You’d be in jail! Any incidents we got into was at your insistence! You are proven to be violent. That last night you were arguing, demanding and screaming that I come right now and get my stuff or I’ll be sorry and that I will be sorry it’s going out on the lawn now! You told me you would destroy me, over what? That you’re jealous? Yep I came close to you -to hold you and you swung at me then I tried to grab your hand and you kept on. I flipped you over to protect myself then you used your legs and feet kicking the hell out of me. I weighted your legs and swatted your ass for 30 seconds. I said you deserved that. I held you to stop. We slept and I apologized in the morning. He looked at me and said my holding my hand.”I’m sorry I don’t ever want you to cheat on me.” I said I’m sorry I won’t and don’t want to cheat either now I get a restraining order.
Look the only threat I made and I’ll keep-I said if you ever cheat on me I’ll leave so fast and you’ll never see me again and I said that you would pay me for everything. You said if I leave I would have a new girlfriend right away. I said bullshit that you would because you have never been without a man. You said you don’t know me very well I won’t look I plan on being single if we broke up.
So who was telling the truth? Who’s looking-who went out-oh my God! It just hit me you were stepping out on me before all this- is that how you hooked up so fast? You went alone to store and Dr. all dressed up a couple times and I asked-you give me vague answers were you? Answer me please! If so, this is easy I’m vapor. I’m gone and not another word from me because you’re not worth the lead in the pencil or paper. Tell me were you? Did you meet, have numbers, keep a foot in the door, were you a snake looking, keeping options open, meeting people and holding out? I don’t think so -let me know okay?
You going out dressed up by yourself- kids in the house -you said shopping at grocery store but you never would get dressed up just for that did you meet someone?
While I was planning for your faithfulness? Ironic don’t you think? I don’t now? Funny thought-oh man that changes everything! If so? Truth please. I told you if you cheated I’m disappearing my only threat-oh I know you cheated on me here in jail but that’s forgivable -stress, scared, threatening, confused. I can kind of understand. You never said it’s over or bye or anything.
I feel like if we could hold each other once more-your defenses would drop and you would be reasonable and get off this-I’m determined, high horse attitude, fuck this shit.
Holding each other always worked-when you got angry you were impossible sometimes irrational and rage oriented. But when you settle and open your soul oh my what a soul. I so love and miss how you could make me feel like I just came home when you grabbed my hand looked at me and said, “I love you.” Then squeezed a part of me.

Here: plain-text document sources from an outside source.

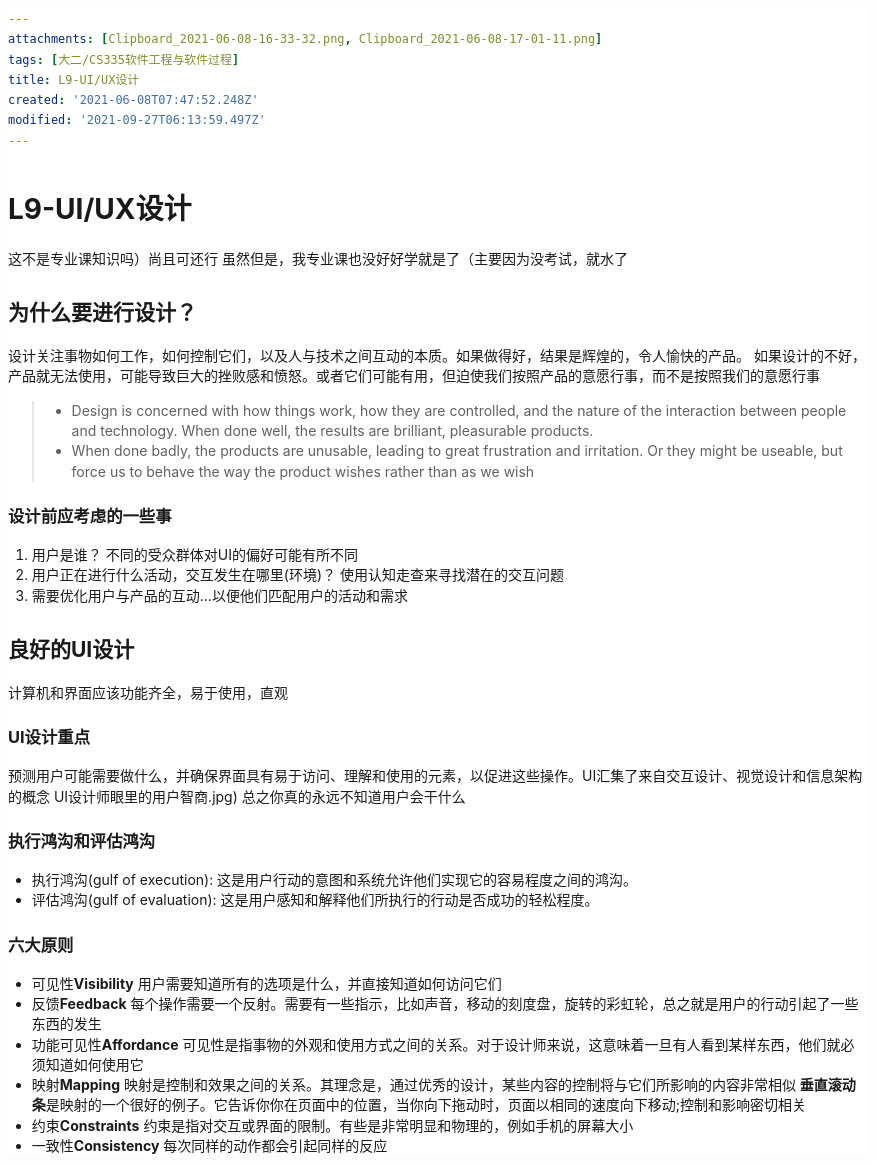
 ```yaml
---
attachments: [Clipboard_2021-06-08-16-33-32.png, Clipboard_2021-06-08-17-01-11.png]
tags: [大二/CS335软件工程与软件过程]
title: L9-UI/UX设计
created: '2021-06-08T07:47:52.248Z'
modified: '2021-09-27T06:13:59.497Z'
---
```


# L9-UI/UX设计
这不是专业课知识吗）尚且可还行
虽然但是，我专业课也没好好学就是了（主要因为没考试，就水了
## 为什么要进行设计？
设计关注事物如何工作，如何控制它们，以及人与技术之间互动的本质。如果做得好，结果是辉煌的，令人愉快的产品。
如果设计的不好，产品就无法使用，可能导致巨大的挫败感和愤怒。或者它们可能有用，但迫使我们按照产品的意愿行事，而不是按照我们的意愿行事
>- Design is concerned with how things work, how they are controlled, and the nature of the interaction between people and technology. When done well, the results are brilliant, pleasurable products.
>- When done badly, the products are unusable, leading to great frustration and irritation. Or they might be useable, but force us to behave the way the product wishes rather than as we wish

### 设计前应考虑的一些事
1. 用户是谁？
不同的受众群体对UI的偏好可能有所不同
2. 用户正在进行什么活动，交互发生在哪里(环境)？
使用认知走查来寻找潜在的交互问题
3. 需要优化用户与产品的互动...以便他们匹配用户的活动和需求

## 良好的UI设计
计算机和界面应该功能齐全，易于使用，直观
### UI设计重点
预测用户可能需要做什么，并确保界面具有易于访问、理解和使用的元素，以促进这些操作。UI汇集了来自交互设计、视觉设计和信息架构的概念
UI设计师眼里的用户智商.jpg) 总之你真的永远不知道用户会干什么

### 执行鸿沟和评估鸿沟
- 执行鸿沟(gulf of execution): 这是用户行动的意图和系统允许他们实现它的容易程度之间的鸿沟。
- 评估鸿沟(gulf of evaluation): 这是用户感知和解释他们所执行的行动是否成功的轻松程度。

### 六大原则
- 可见性**Visibility**
用户需要知道所有的选项是什么，并直接知道如何访问它们
- 反馈**Feedback**
每个操作需要一个反射。需要有一些指示，比如声音，移动的刻度盘，旋转的彩虹轮，总之就是用户的行动引起了一些东西的发生
- 功能可见性**Affordance**
可见性是指事物的外观和使用方式之间的关系。对于设计师来说，这意味着一旦有人看到某样东西，他们就必须知道如何使用它
- 映射**Mapping**
映射是控制和效果之间的关系。其理念是，通过优秀的设计，某些内容的控制将与它们所影响的内容非常相似
**垂直滚动条**是映射的一个很好的例子。它告诉你你在页面中的位置，当你向下拖动时，页面以相同的速度向下移动;控制和影响密切相关
- 约束**Constraints**
约束是指对交互或界面的限制。有些是非常明显和物理的，例如手机的屏幕大小
- 一致性**Consistency**
每次同样的动作都会引起同样的反应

Anyway enough enough except about cheating on me-what was that you said on the phone, “I was going to tell you about it later”-oh well I choose to love, bless you and the kids like always. No matter what you say I was and am better for you than you realize-
I was not only good for the kids-that’s cheap! That you said that bullshit-
The art is practice for me-it would be destroyed in my cell-keep it safe please. I love you please know that you’ll always be safe.
praying for your reply.
hello again- sorry to bother you but I’m in jail and things are unclear and confusing- surely if you were in my shoes you’d have questions, especially if you had no answers, Huh?

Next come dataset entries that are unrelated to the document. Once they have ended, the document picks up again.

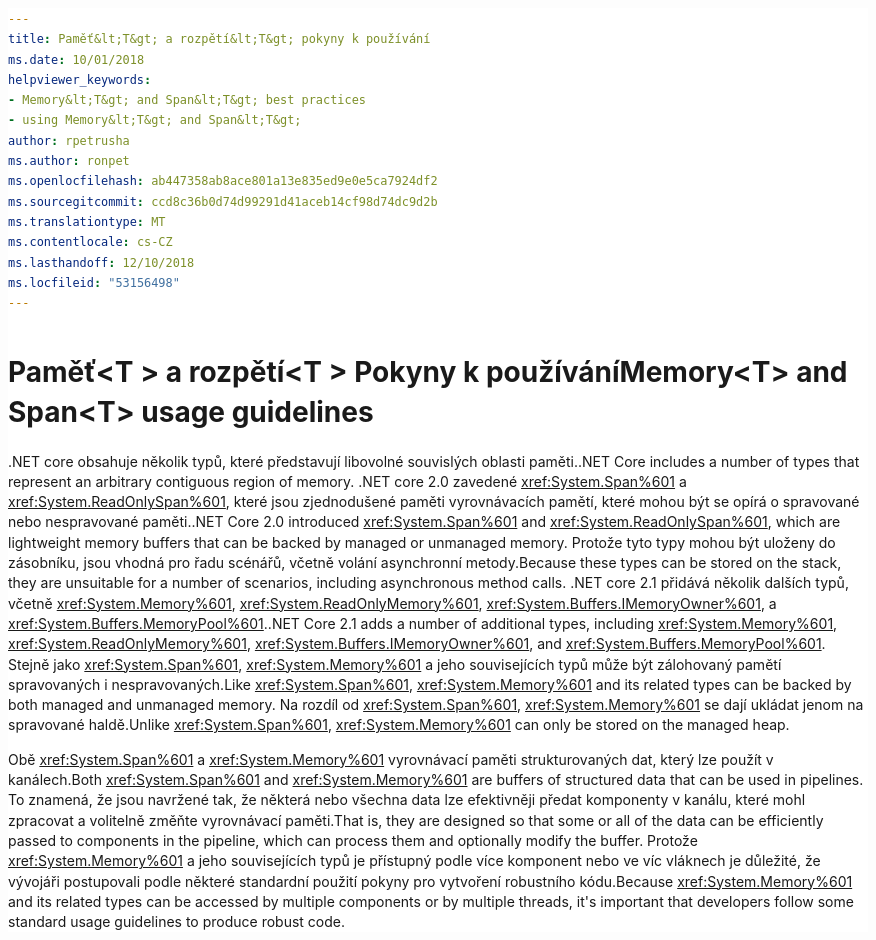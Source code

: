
 ```yaml
---
title: Paměť&lt;T&gt; a rozpětí&lt;T&gt; pokyny k používání
ms.date: 10/01/2018
helpviewer_keywords:
- Memory&lt;T&gt; and Span&lt;T&gt; best practices
- using Memory&lt;T&gt; and Span&lt;T&gt;
author: rpetrusha
ms.author: ronpet
ms.openlocfilehash: ab447358ab8ace801a13e835ed9e0e5ca7924df2
ms.sourcegitcommit: ccd8c36b0d74d99291d41aceb14cf98d74dc9d2b
ms.translationtype: MT
ms.contentlocale: cs-CZ
ms.lasthandoff: 12/10/2018
ms.locfileid: "53156498"
---
```

# <a name="memoryt-and-spant-usage-guidelines"></a><span data-ttu-id="d0063-102">Paměť\<T > a rozpětí\<T > Pokyny k používání</span><span class="sxs-lookup"><span data-stu-id="d0063-102">Memory\<T> and Span\<T> usage guidelines</span></span>

<span data-ttu-id="d0063-103">.NET core obsahuje několik typů, které představují libovolné souvislých oblasti paměti.</span><span class="sxs-lookup"><span data-stu-id="d0063-103">.NET Core includes a number of types that represent an arbitrary contiguous region of memory.</span></span> <span data-ttu-id="d0063-104">.NET core 2.0 zavedené <xref:System.Span%601> a <xref:System.ReadOnlySpan%601>, které jsou zjednodušené paměti vyrovnávacích pamětí, které mohou být se opírá o spravované nebo nespravované paměti.</span><span class="sxs-lookup"><span data-stu-id="d0063-104">.NET Core 2.0 introduced <xref:System.Span%601> and <xref:System.ReadOnlySpan%601>, which are lightweight memory buffers that can be backed by managed or unmanaged memory.</span></span> <span data-ttu-id="d0063-105">Protože tyto typy mohou být uloženy do zásobníku, jsou vhodná pro řadu scénářů, včetně volání asynchronní metody.</span><span class="sxs-lookup"><span data-stu-id="d0063-105">Because these types can be stored on the stack, they are unsuitable for a number of scenarios, including asynchronous method calls.</span></span> <span data-ttu-id="d0063-106">.NET core 2.1 přidává několik dalších typů, včetně <xref:System.Memory%601>, <xref:System.ReadOnlyMemory%601>, <xref:System.Buffers.IMemoryOwner%601>, a <xref:System.Buffers.MemoryPool%601>.</span><span class="sxs-lookup"><span data-stu-id="d0063-106">.NET Core 2.1 adds a number of additional types, including <xref:System.Memory%601>, <xref:System.ReadOnlyMemory%601>, <xref:System.Buffers.IMemoryOwner%601>, and <xref:System.Buffers.MemoryPool%601>.</span></span> <span data-ttu-id="d0063-107">Stejně jako <xref:System.Span%601>, <xref:System.Memory%601> a jeho souvisejících typů může být zálohovaný pamětí spravovaných i nespravovaných.</span><span class="sxs-lookup"><span data-stu-id="d0063-107">Like <xref:System.Span%601>, <xref:System.Memory%601> and its related types can be backed by both managed and unmanaged memory.</span></span> <span data-ttu-id="d0063-108">Na rozdíl od <xref:System.Span%601>, <xref:System.Memory%601> se dají ukládat jenom na spravované haldě.</span><span class="sxs-lookup"><span data-stu-id="d0063-108">Unlike <xref:System.Span%601>, <xref:System.Memory%601> can only be stored on the managed heap.</span></span>

<span data-ttu-id="d0063-109">Obě <xref:System.Span%601> a <xref:System.Memory%601> vyrovnávací paměti strukturovaných dat, který lze použít v kanálech.</span><span class="sxs-lookup"><span data-stu-id="d0063-109">Both <xref:System.Span%601> and <xref:System.Memory%601> are buffers of structured data that can be used in pipelines.</span></span> <span data-ttu-id="d0063-110">To znamená, že jsou navržené tak, že některá nebo všechna data lze efektivněji předat komponenty v kanálu, které mohl zpracovat a volitelně změňte vyrovnávací paměti.</span><span class="sxs-lookup"><span data-stu-id="d0063-110">That is, they are designed so that some or all of the data can be efficiently passed to components in the pipeline, which can process them and optionally modify the buffer.</span></span> <span data-ttu-id="d0063-111">Protože <xref:System.Memory%601> a jeho souvisejících typů je přístupný podle více komponent nebo ve víc vláknech je důležité, že vývojáři postupovali podle některé standardní použití pokyny pro vytvoření robustního kódu.</span><span class="sxs-lookup"><span data-stu-id="d0063-111">Because <xref:System.Memory%601> and its related types can be accessed by multiple components or by multiple threads, it's important that developers follow some standard usage guidelines to produce robust code.</span></span>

I’m really having a hard time understanding some things-so can we please review?
Please I don’t know what has happened. Okay so after my arrest I was full-time with you. You and me still in love with the same goal-life forever right? Right unless I don’t know something. Two, I’m trying to settle business -You said “I’m with Three, we are intimate you are a little withdrawn but you said still you were committed so let’s review that. We have spent this time up to this point working on one goal-being together. Okay, okay, we had a detour but we are right there you! you wanted 1 my divorce, 2. us together, 3. new life for me. I want the same so what were we doing-but with the delays we waited two years on truck -that turned out to be a scam. I wanted to wait for my son to graduate -what you did not know is that I wanted one last trip with the kids. First a trip in car across 6 states to see long-lost family. Kids want all of us to go to Hawaii- okay.
I can do that but truck deal falls through so I’m scrambling. Could you notice my tension and preoccupation? So I make possible business down Central Valley. I couldn’t tell you -remember me three trips to Madera area Modesto and Merced before the arrest? Okay that business included a contact to be made in Hawaii. I couldn’t tell. I’m thinking okay all this is cool I’ll go come back and file for divorce by August 25-move in my house with you. Xxxxx (ex wife) takes house on Bradshaw and my son goes to college. Girls stay in same house with their mom-continuity. Less stress on them.
I was also expecting a couple of checks -remember that’s why the joint account.
Okay review, you want me, I want you, same goals. Planning etc. I blow it. I don’t know what happened. I’m sorry, I still don’t know. You take me to court you want me-I want you -we have said we found the one- I’m committed- you’re committed-my last contact with you is good. Next you come visit -act weird -I’m trying to say little to be protective because we are still secret, right?
The next day you won’t answer phone-we have limited contact-you start going out and talking men on the phone. You never say it’s over or goodbye- just nothing. Now this, what happens from here? If you come visit under another name no one would know but me. Change your hand writing when you sign in- please visit with another persons ID and say anything to me-even if it’s goodbye. I need help in closure.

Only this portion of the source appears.